Когда жены не стало, у этого почти девяностолетнего человека нашлись силы спуститься с четвертого этажа, связав углами четыре скатерти. Так он попал в руки тех, кого мы в Москве зовем членами бандформирований, они и доставили старика в перевязочную. Жаль, что слушали старика мы, которые за день и без того наслушались всякого, а не Грачев, не Ерин, не Степашин, вот бы и поговорили со старым военным, как офицер с офицером.
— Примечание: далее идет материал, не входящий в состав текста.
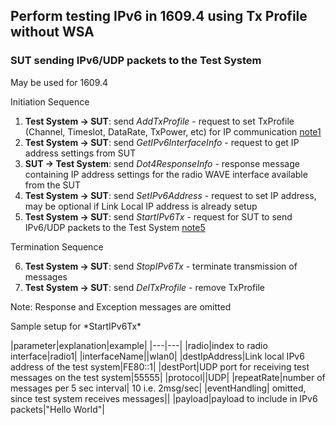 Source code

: 
## Perform testing IPv6 in 1609.4 using Tx Profile without WSA

### SUT sending IPv6/UDP packets to the Test System

May be used for 1609.4

Initiation Sequence

1. **Test System -> SUT**: send *AddTxProfile* - request to set TxProfile (Channel, Timeslot, DataRate, TxPower, etc) for IP communication [note1](#note1)
2. **Test System -> SUT**: send *GetIPv6InterfaceInfo* - request to get IP address settings from SUT
3. **SUT -> Test System**: send *Dot4ResponseInfo* - response message containing IP address settings for the radio WAVE interface available from the SUT
4. **Test System -> SUT**: send *SetIPv6Address* - request to set IP address, may be optional if Link Local IP address is already setup
5. **Test System -> SUT**: send *StartIPv6Tx* - request for SUT to send IPv6/UDP packets to the Test System [note5](#note5)

Termination Sequence

6. **Test System -> SUT**: send *StopIPv6Tx* - terminate transmission of messages
7. **Test System -> SUT**: send *DelTxProfile* - remove TxProfile

Note: Response and Exception messages are omitted



<a name=note5>
Sample setup for *StartIPv6Tx*

|parameter|explanation|example|
|---|---|
|radio|index to radio interface|radio1|
|interfaceName||wlan0|
|destIpAddress|Link local IPv6 address of the test system|FE80::1|
|destPort|UDP port for receiving test messages on the test system|55555|
|protocol||UDP|
|repeatRate|number of messages per 5 sec interval| 10 i.e. 2msg/sec|
|eventHandling| omitted, since test system receives messages||
|payload|payload to include in IPv6 packets|"Hello World"|

</a>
Да, еще бы хорошо, как они любят, на телеэкране, при многих свидетелях.
1 января, 9.00. Накануне вечером депутатам удалось записать на телепленку свое заявление и перегнать его в Хасавюрт базирующимся там корреспондентам разных телевизионных компаний. Но к ночи погас свет, и этот открывшийся канал связи с миром был утрачен. Нетерпеливый Лев Пономарев, жаждущий действия, нашел двух опытных ополченцев, которые берутся добросить четырех человек до перекрестка, откуда идет относительно безопасная дорога на Хасавюрт, а оттуда можно доехать до ближайшего аэропорта. Решено было, что одним из четырех будет представитель СМИ, выбор их пал на «Известия».
Когда мы выезжали из Грозного, все небо позади казалось в дыму. Войска Грачева и Ерина сжигали четырехсоттысячный город Грозный. Да, говорят нам, жертвы неизбежны, но зато мы сохраняем целостность России и наиболее экономичный путь транспортировки нефти. Держава превыше всего. Ради ее величия ничего не жалко.